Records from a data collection
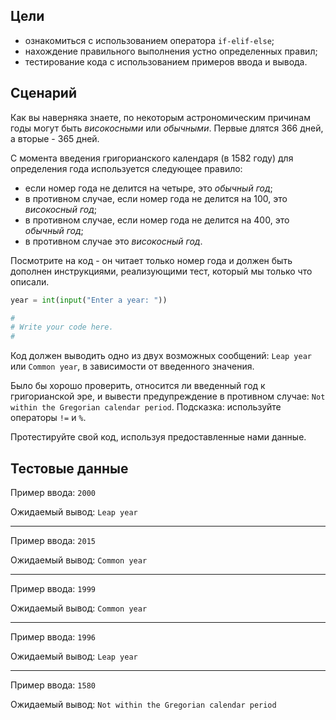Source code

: ## Цели

* ознакомиться с использованием оператора `if-elif-else`;
* нахождение правильного выполнения устно определенных правил;
* тестирование кода с использованием примеров ввода и вывода.

## Сценарий

Как вы наверняка знаете, по некоторым астрономическим причинам годы могут быть _високосными_ или _обычными_. Первые длятся 366 дней, а вторые - 365 дней.

С момента введения григорианского календаря (в 1582 году) для определения года используется следующее правило:

* если номер года не делится на четыре, это _обычный год_;
* в противном случае, если номер года не делится на 100, это _високосный год_;
* в противном случае, если номер года не делится на 400, это _обычный год_;
* в противном случае это _високосный год_.

Посмотрите на код - он читает только номер года и должен быть дополнен инструкциями, реализующими тест, который мы только что описали.

```python
year = int(input("Enter a year: "))

#
# Write your code here.
#	

```

Код должен выводить одно из двух возможных сообщений: `Leap year` или `Common year`, в зависимости от введенного значения.

Было бы хорошо проверить, относится ли введенный год к григорианской эре, и вывести предупреждение в противном случае: `Not within the Gregorian calendar period`. Подсказка: используйте операторы `!=` и `%`.

Протестируйте свой код, используя предоставленные нами данные.

## Тестовые данные

Пример ввода: `2000`

Ожидаемый вывод: `Leap year`

* * *

Пример ввода: `2015`

Ожидаемый вывод: `Common year`

* * *

Пример ввода: `1999`

Ожидаемый вывод: `Common year`

* * *

Пример ввода: `1996`

Ожидаемый вывод: `Leap year`

* * *

Пример ввода: `1580`

Ожидаемый вывод: `Not within the Gregorian calendar period`

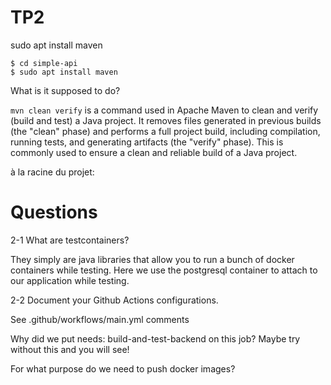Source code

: # TP2

sudo apt install maven

```
$ cd simple-api
$ sudo apt install maven
```

What is it supposed to do?

`mvn clean verify` is a command used in Apache Maven to clean and verify (build and test) a Java project. It removes files generated in previous builds (the "clean" phase) and performs a full project build, including compilation, running tests, and generating artifacts (the "verify" phase). This is commonly used to ensure a clean and reliable build of a Java project.

à la racine du projet:




# Questions

2-1 What are testcontainers?

They simply are java libraries that allow you to run a bunch of docker containers while testing. Here we use the postgresql container to attach to our application while testing.

2-2 Document your Github Actions configurations.

See .github/workflows/main.yml comments

Why did we put needs: build-and-test-backend on this job? Maybe try without this and you will see!

For what purpose do we need to push docker images?

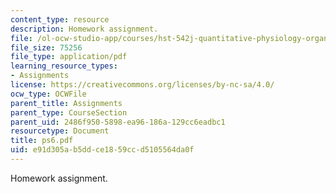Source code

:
 ```yaml
---
content_type: resource
description: Homework assignment.
file: /ol-ocw-studio-app/courses/hst-542j-quantitative-physiology-organ-transport-systems-spring-2004/e91d305ab5ddce1859ccd5105564da0f_ps6.pdf
file_size: 75256
file_type: application/pdf
learning_resource_types:
- Assignments
license: https://creativecommons.org/licenses/by-nc-sa/4.0/
ocw_type: OCWFile
parent_title: Assignments
parent_type: CourseSection
parent_uid: 2486f950-5898-ea96-186a-129cc6eadbc1
resourcetype: Document
title: ps6.pdf
uid: e91d305a-b5dd-ce18-59cc-d5105564da0f
---
```

Homework assignment.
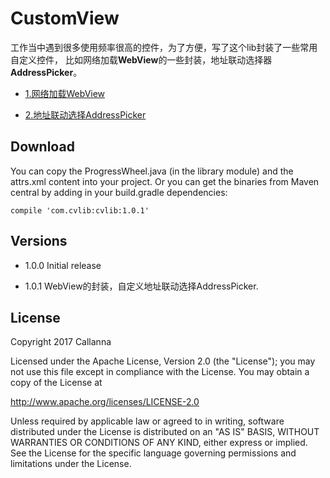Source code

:# CustomView
工作当中遇到很多使用频率很高的控件，为了方便，写了这个lib封装了一些常用自定义控件，
比如网络加载**WebView**的一些封装，地址联动选择器**AddressPicker**。

* [1.网络加载WebView]()

* [2.地址联动选择AddressPicker]()

## Download

You can copy the ProgressWheel.java (in the library module) and the attrs.xml content into your project. Or you can get the binaries from Maven central by adding in your build.gradle dependencies:

```compile 'com.cvlib:cvlib:1.0.1'```

## Versions

* 1.0.0 Initial release

* 1.0.1 WebView的封装，自定义地址联动选择AddressPicker.
 
 

## License

Copyright 2017 Callanna

Licensed under the Apache License, Version 2.0 (the "License");
you may not use this file except in compliance with the License.
You may obtain a copy of the License at

   http://www.apache.org/licenses/LICENSE-2.0

Unless required by applicable law or agreed to in writing, software
distributed under the License is distributed on an "AS IS" BASIS,
WITHOUT WARRANTIES OR CONDITIONS OF ANY KIND, either express or implied.
See the License for the specific language governing permissions and
limitations under the License.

- [What you will do]
The data above must be copied exactly. Leave out the pictures.

- [Task output]
Source code

: ## Цели

* ознакомиться с использованием оператора `if-elif-else`;
* нахождение правильного выполнения устно определенных правил;
* тестирование кода с использованием примеров ввода и вывода.

## Сценарий

Как вы наверняка знаете, по некоторым астрономическим причинам годы могут быть _високосными_ или _обычными_. Первые длятся 366 дней, а вторые - 365 дней.

С момента введения григорианского календаря (в 1582 году) для определения года используется следующее правило:

* если номер года не делится на четыре, это _обычный год_;
* в противном случае, если номер года не делится на 100, это _високосный год_;
* в противном случае, если номер года не делится на 400, это _обычный год_;
* в противном случае это _високосный год_.

Посмотрите на код - он читает только номер года и должен быть дополнен инструкциями, реализующими тест, который мы только что описали.

```python
year = int(input("Enter a year: "))

#
# Write your code here.
#	

```

Код должен выводить одно из двух возможных сообщений: `Leap year` или `Common year`, в зависимости от введенного значения.

Было бы хорошо проверить, относится ли введенный год к григорианской эре, и вывести предупреждение в противном случае: `Not within the Gregorian calendar period`. Подсказка: используйте операторы `!=` и `%`.

Протестируйте свой код, используя предоставленные нами данные.

## Тестовые данные

Пример ввода: `2000`

Ожидаемый вывод: `Leap year`

* * *

Пример ввода: `2015`

Ожидаемый вывод: `Common year`

* * *

Пример ввода: `1999`

Ожидаемый вывод: `Common year`

* * *

Пример ввода: `1996`

Ожидаемый вывод: `Leap year`

* * *

Пример ввода: `1580`

Ожидаемый вывод: `Not within the Gregorian calendar period`

Source code

: # TP2

sudo apt install maven

```
$ cd simple-api
$ sudo apt install maven
```

What is it supposed to do?

`mvn clean verify` is a command used in Apache Maven to clean and verify (build and test) a Java project. It removes files generated in previous builds (the "clean" phase) and performs a full project build, including compilation, running tests, and generating artifacts (the "verify" phase). This is commonly used to ensure a clean and reliable build of a Java project.

à la racine du projet:




# Questions

2-1 What are testcontainers?

They simply are java libraries that allow you to run a bunch of docker containers while testing. Here we use the postgresql container to attach to our application while testing.

2-2 Document your Github Actions configurations.

See .github/workflows/main.yml comments

Why did we put needs: build-and-test-backend on this job? Maybe try without this and you will see!

For what purpose do we need to push docker images?

Source code

:
 ```yaml
---
content_type: resource
description: Homework assignment.
file: /ol-ocw-studio-app/courses/hst-542j-quantitative-physiology-organ-transport-systems-spring-2004/e91d305ab5ddce1859ccd5105564da0f_ps6.pdf
file_size: 75256
file_type: application/pdf
learning_resource_types:
- Assignments
license: https://creativecommons.org/licenses/by-nc-sa/4.0/
ocw_type: OCWFile
parent_title: Assignments
parent_type: CourseSection
parent_uid: 2486f950-5898-ea96-186a-129cc6eadbc1
resourcetype: Document
title: ps6.pdf
uid: e91d305a-b5dd-ce18-59cc-d5105564da0f
---
```

Homework assignment.
Source code

:# CustomView
工作当中遇到很多使用频率很高的控件，为了方便，写了这个lib封装了一些常用自定义控件，
比如网络加载**WebView**的一些封装，地址联动选择器**AddressPicker**。

* [1.网络加载WebView]()

* [2.地址联动选择AddressPicker]()

## Download

You can copy the ProgressWheel.java (in the library module) and the attrs.xml content into your project. Or you can get the binaries from Maven central by adding in your build.gradle dependencies:

```compile 'com.cvlib:cvlib:1.0.1'```

## Versions

* 1.0.0 Initial release

* 1.0.1 WebView的封装，自定义地址联动选择AddressPicker.
 
 

## License

Copyright 2017 Callanna

Licensed under the Apache License, Version 2.0 (the "License");
you may not use this file except in compliance with the License.
You may obtain a copy of the License at

   http://www.apache.org/licenses/LICENSE-2.0

Unless required by applicable law or agreed to in writing, software
distributed under the License is distributed on an "AS IS" BASIS,
WITHOUT WARRANTIES OR CONDITIONS OF ANY KIND, either express or implied.
See the License for the specific language governing permissions and
limitations under the License.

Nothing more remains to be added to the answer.